[AIM OF THE TASK]: Wherever the word "også" turns up in a line of the entries, copy that line.

Plain-text document sources:
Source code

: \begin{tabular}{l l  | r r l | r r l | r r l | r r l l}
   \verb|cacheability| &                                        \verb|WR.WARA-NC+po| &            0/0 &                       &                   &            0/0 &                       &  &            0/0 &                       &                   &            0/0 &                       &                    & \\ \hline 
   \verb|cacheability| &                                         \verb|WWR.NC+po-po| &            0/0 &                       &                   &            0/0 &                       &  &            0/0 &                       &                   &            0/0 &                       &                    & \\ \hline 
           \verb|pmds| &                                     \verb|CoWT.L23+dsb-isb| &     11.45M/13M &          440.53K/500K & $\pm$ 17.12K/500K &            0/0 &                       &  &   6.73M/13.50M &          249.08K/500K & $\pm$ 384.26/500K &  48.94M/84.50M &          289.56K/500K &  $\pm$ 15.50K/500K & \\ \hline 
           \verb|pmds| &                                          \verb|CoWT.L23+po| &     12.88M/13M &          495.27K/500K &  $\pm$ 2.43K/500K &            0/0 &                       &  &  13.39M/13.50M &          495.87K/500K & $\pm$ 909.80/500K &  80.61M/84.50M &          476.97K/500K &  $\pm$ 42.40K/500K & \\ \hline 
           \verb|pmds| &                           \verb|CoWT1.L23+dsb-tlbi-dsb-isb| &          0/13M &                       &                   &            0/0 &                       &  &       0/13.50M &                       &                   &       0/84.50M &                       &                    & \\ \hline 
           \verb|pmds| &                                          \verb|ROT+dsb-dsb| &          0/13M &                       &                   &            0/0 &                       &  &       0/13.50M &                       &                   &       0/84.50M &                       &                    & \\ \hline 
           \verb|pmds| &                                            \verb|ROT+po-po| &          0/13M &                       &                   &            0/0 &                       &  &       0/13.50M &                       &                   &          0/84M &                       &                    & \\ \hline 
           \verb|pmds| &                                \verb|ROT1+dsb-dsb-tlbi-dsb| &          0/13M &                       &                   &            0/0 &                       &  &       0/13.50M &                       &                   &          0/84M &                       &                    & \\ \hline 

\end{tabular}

* * *

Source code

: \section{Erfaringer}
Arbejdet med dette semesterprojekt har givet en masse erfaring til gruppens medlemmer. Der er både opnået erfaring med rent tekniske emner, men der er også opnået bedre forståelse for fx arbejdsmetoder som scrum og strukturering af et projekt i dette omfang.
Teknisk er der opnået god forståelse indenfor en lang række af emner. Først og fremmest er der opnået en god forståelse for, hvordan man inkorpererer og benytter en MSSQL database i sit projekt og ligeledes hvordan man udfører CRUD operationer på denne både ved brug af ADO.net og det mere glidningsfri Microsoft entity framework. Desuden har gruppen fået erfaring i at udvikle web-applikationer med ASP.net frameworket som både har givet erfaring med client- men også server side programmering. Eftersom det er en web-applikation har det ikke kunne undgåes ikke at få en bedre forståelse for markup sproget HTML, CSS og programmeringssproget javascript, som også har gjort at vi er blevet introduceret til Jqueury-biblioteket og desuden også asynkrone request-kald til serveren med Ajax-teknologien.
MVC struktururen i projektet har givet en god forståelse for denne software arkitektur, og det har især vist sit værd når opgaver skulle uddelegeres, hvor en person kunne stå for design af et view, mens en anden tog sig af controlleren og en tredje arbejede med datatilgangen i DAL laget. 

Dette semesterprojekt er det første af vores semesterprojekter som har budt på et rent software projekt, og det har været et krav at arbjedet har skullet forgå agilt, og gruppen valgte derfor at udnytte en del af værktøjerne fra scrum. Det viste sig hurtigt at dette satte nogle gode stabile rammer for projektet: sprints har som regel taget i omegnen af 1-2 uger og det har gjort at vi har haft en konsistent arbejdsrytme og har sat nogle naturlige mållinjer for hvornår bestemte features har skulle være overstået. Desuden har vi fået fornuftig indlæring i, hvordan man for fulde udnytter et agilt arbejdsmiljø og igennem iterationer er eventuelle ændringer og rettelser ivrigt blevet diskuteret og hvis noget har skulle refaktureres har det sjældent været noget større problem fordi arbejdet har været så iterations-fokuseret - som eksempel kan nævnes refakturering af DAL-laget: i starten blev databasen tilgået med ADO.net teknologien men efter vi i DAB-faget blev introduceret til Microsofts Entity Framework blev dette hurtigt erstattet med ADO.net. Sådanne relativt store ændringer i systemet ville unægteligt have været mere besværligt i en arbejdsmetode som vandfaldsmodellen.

* * *

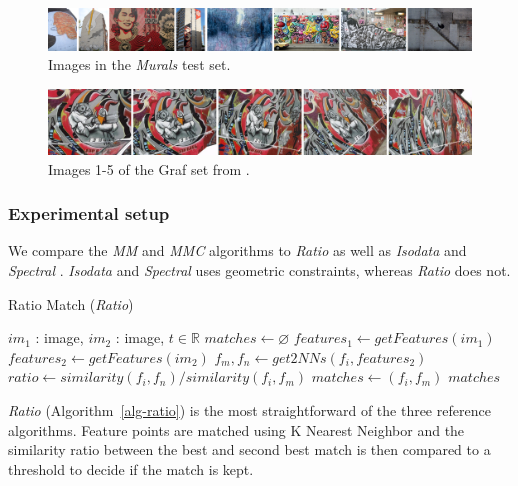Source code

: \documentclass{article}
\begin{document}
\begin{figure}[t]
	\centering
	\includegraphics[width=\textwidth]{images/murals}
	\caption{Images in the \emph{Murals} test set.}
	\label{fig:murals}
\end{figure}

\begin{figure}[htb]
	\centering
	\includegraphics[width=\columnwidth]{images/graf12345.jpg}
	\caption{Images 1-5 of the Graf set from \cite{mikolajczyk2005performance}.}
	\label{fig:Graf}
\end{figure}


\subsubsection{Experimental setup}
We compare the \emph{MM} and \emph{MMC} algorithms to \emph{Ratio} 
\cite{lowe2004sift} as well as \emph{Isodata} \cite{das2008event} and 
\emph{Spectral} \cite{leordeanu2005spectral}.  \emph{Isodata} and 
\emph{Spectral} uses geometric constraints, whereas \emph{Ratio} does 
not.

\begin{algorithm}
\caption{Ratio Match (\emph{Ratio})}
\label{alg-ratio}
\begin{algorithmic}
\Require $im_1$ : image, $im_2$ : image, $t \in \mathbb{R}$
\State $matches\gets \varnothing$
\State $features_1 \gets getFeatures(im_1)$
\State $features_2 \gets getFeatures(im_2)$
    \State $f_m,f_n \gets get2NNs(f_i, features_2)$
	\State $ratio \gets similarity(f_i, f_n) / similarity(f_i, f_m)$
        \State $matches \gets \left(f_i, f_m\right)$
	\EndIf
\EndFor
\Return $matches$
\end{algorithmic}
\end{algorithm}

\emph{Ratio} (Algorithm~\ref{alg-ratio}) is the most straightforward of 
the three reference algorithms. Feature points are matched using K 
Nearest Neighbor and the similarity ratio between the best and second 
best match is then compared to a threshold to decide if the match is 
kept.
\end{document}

[OUTPUT OF THE TASK]:
Arbejdet med dette semesterprojekt har givet en masse erfaring til gruppens medlemmer. Der er både opnået erfaring med rent tekniske emner, men der er også opnået bedre forståelse for fx arbejdsmetoder som scrum og strukturering af et projekt i dette omfang.
Teknisk er der opnået god forståelse indenfor en lang række af emner. Først og fremmest er der opnået en god forståelse for, hvordan man inkorpererer og benytter en MSSQL database i sit projekt og ligeledes hvordan man udfører CRUD operationer på denne både ved brug af ADO.net og det mere glidningsfri Microsoft entity framework. Desuden har gruppen fået erfaring i at udvikle web-applikationer med ASP.net frameworket som både har givet erfaring med client- men også server side programmering. Eftersom det er en web-applikation har det ikke kunne undgåes ikke at få en bedre forståelse for markup sproget HTML, CSS og programmeringssproget javascript, som også har gjort at vi er blevet introduceret til Jqueury-biblioteket og desuden også asynkrone request-kald til serveren med Ajax-teknologien.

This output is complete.